One of the things I enjoy about building projects with nodejs is using npm, specifically the devDependencies part of package.json. This allows you to have one set of dependencies that are installed in production, but have extra dependencies installed for development, such as test libraries, deploy tools, etc. To get the development dependencies with npm you run:
$ npm intall --dev
how about pip
It turns out if you are using pip 1.2 or newer, you can now do the same thing in your setup.py file for Python packages.
“…why package two modules together if you can simply break them apart into two kernels of functionality which are codependent?””
One of the core sore points for me right now is the existence of “common” libraries in our work. It’s common to have a piece of code that is needed in the current project, but doesn’t particularly belong there. The approach (I often see) is to create said “common” library and deploy that with all of the projects that need the code. The major resistance to putting this in an individual package is probably the overhead of maintaining a separate repository for the individual code, along with the pull/commit/push/tag/release cycle that comes with it to make changes to a potentially developing module. So in the end, we end up with the “common” library.
The problem with is many-fold though:
dependency chains are not explicit,
the “common” library grows over time,
the same library becomes disorganized,
it’s not clear later on how to break things out because it’s not clear what projects are using what parts of the library,
I’ve also recently set up a mypi private package index for our work, so we can start moving towards small, reusable python packages. I’ve also looked at djangopypi and djangopypi2, the latter being a bootstrap-converted fork of the former. Both these projects seem to add a little more functionality around users management, and of course they’re built on Django, which means you get the nice Django admin at the same time. I haven’t had time to do a full comparison, that will have to come later. For the time being, mypi seems to do the trick nicely.
Where setuptools falls apart
Turns out, using pip, you can just specify a custom index in your ~/.pip/pip.conf and then pip install <packagename> and you’re good to go. That’s fine for installing one-off modules, however, automating the entire depenedency installation process wasn’t obvious at first.
My scenario had 2 projects, Project A and Project B. Project A relies on custom packages in my mypi index, and is published to the package also. Project B has a single dependency on Project A. Using setuptoolspython setup.py install would find Project A in the private package index (via dependency_links), but none of Project A‘s custom index dependencies were being found, despite having specified the dependency_links in that project.

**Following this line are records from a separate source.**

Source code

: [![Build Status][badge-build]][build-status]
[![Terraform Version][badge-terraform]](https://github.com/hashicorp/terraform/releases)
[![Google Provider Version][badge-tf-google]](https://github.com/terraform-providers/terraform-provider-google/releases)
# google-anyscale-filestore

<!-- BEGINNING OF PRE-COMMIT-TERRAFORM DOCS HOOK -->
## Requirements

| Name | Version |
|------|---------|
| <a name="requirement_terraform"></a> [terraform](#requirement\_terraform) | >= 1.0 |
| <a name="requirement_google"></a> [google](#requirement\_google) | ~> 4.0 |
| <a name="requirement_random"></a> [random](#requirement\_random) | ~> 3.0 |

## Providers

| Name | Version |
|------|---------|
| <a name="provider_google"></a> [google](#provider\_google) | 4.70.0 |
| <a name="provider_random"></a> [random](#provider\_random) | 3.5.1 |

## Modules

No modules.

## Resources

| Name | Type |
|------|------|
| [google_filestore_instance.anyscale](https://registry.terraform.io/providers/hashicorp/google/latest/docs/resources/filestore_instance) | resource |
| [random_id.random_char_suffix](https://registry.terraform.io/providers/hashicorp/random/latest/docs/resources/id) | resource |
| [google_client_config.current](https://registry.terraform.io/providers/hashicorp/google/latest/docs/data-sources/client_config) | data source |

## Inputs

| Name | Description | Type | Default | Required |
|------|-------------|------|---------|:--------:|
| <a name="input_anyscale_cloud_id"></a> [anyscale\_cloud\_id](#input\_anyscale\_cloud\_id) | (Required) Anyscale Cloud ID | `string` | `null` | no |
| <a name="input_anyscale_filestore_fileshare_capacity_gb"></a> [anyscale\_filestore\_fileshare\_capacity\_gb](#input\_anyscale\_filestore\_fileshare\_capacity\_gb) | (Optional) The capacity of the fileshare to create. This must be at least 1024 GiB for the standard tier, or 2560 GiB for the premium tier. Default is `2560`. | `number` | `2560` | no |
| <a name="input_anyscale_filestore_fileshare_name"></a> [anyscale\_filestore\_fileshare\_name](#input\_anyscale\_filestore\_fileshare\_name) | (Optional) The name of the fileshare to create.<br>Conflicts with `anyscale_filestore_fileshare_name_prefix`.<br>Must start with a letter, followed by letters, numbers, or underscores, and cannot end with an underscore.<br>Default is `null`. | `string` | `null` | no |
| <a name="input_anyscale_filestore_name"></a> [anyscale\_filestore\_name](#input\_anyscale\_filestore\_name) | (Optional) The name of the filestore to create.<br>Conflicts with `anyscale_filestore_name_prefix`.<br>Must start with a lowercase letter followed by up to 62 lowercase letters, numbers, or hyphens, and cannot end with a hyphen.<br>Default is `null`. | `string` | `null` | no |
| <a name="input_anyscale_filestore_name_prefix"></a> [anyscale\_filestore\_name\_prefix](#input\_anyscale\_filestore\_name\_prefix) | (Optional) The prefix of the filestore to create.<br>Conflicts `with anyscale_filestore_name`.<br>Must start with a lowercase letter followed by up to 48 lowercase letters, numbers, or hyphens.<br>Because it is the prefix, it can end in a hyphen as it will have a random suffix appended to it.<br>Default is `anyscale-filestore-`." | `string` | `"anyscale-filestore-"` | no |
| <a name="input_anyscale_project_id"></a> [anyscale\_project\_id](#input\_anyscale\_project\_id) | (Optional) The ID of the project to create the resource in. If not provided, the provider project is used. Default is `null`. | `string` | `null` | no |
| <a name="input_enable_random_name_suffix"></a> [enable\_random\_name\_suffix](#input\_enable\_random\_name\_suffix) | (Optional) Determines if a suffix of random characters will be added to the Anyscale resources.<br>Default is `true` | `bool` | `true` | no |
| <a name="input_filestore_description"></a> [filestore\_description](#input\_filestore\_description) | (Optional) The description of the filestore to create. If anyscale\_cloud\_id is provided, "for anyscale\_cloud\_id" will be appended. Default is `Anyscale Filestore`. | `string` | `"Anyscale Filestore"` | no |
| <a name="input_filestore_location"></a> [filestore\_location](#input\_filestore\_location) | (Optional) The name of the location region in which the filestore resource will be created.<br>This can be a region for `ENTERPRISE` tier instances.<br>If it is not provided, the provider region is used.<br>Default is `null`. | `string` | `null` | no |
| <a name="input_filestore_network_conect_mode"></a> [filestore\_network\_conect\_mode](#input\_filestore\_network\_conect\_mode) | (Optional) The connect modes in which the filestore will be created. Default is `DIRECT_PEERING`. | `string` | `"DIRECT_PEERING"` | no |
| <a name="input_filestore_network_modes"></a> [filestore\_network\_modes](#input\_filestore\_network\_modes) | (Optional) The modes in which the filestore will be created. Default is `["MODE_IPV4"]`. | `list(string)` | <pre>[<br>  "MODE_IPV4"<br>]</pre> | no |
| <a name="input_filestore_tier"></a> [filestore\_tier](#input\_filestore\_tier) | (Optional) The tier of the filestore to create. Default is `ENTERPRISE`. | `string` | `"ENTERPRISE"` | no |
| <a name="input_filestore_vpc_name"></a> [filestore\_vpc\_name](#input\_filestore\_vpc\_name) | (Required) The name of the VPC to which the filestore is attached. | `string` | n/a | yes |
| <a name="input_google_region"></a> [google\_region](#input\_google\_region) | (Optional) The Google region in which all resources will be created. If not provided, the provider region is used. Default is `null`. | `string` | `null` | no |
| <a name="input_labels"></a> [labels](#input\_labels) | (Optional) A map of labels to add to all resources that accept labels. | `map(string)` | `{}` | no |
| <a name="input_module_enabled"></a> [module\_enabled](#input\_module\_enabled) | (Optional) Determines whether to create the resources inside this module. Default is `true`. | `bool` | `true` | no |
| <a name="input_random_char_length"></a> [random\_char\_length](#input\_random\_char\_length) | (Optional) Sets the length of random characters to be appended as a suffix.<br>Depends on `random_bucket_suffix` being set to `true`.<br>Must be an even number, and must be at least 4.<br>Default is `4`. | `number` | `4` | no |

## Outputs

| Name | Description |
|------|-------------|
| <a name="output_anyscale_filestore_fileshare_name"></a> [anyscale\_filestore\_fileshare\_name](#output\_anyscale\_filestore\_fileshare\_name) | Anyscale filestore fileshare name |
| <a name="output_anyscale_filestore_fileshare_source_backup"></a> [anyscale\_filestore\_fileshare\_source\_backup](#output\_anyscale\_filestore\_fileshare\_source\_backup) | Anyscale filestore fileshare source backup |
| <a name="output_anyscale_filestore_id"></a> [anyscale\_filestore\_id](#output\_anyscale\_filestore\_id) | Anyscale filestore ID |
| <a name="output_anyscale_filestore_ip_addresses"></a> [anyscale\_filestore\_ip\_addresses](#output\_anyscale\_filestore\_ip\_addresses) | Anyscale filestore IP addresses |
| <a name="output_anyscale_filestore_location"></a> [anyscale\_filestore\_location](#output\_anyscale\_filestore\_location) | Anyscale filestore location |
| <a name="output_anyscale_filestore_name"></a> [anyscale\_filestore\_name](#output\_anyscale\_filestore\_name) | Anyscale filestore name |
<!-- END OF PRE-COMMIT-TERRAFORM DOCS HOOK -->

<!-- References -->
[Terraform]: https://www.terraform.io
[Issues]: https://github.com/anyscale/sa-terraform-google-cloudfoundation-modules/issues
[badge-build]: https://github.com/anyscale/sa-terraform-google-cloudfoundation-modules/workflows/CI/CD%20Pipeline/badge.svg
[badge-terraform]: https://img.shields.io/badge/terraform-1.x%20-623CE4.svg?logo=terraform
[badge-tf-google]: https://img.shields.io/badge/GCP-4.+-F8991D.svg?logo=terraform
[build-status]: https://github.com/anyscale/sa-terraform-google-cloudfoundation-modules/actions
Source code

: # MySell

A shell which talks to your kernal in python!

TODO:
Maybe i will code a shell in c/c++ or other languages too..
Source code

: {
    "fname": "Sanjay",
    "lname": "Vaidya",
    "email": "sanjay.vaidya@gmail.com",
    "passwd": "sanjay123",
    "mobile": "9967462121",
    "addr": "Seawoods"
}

“Internally, pip uses the setuptools package, and the pkg_resources module, which are available from the project, Setuptools.”
Turns out pip spits out the setuptools configuration (whatever you have in your setup.py) into a /<project-name>.egg-info/ folder, includingdependency_links.
To get the pip equivalent of python setup.py develop just run:
# -e means 'edit' $ pip install -e .
To get the same for python setup.py install run:
$ pip install .
The super-cool thing about this is that dependency_links no longer need to be set in the setup.py files as pip will use the custom index set up in the ~/.pip/pip.conf file.
Done and done
I think this solution will solve some of the problem of having all the git/Github overhead involved in releases. With a simple fab setup, release candidates and formal releases can be incremented and deployed in a way that feels a little more clean and independent of the git workflow, while still maintaining source control. I’m hoping it will promote users to push modules early in a ‘sharable’ way to the private index so they can be easily installed for others. All in all, it feels cleaner to do it this way for me.
Hope that helps someone else down the road. Now we have a nice private registry for our python packages, and an easy way to automate their installation.
Note It appears that djangopypi is actually maintained by Disqus, that may make it a good reason to use the project, as it will probably be maintained for a longer period. I will explore that option and write up a comparison later.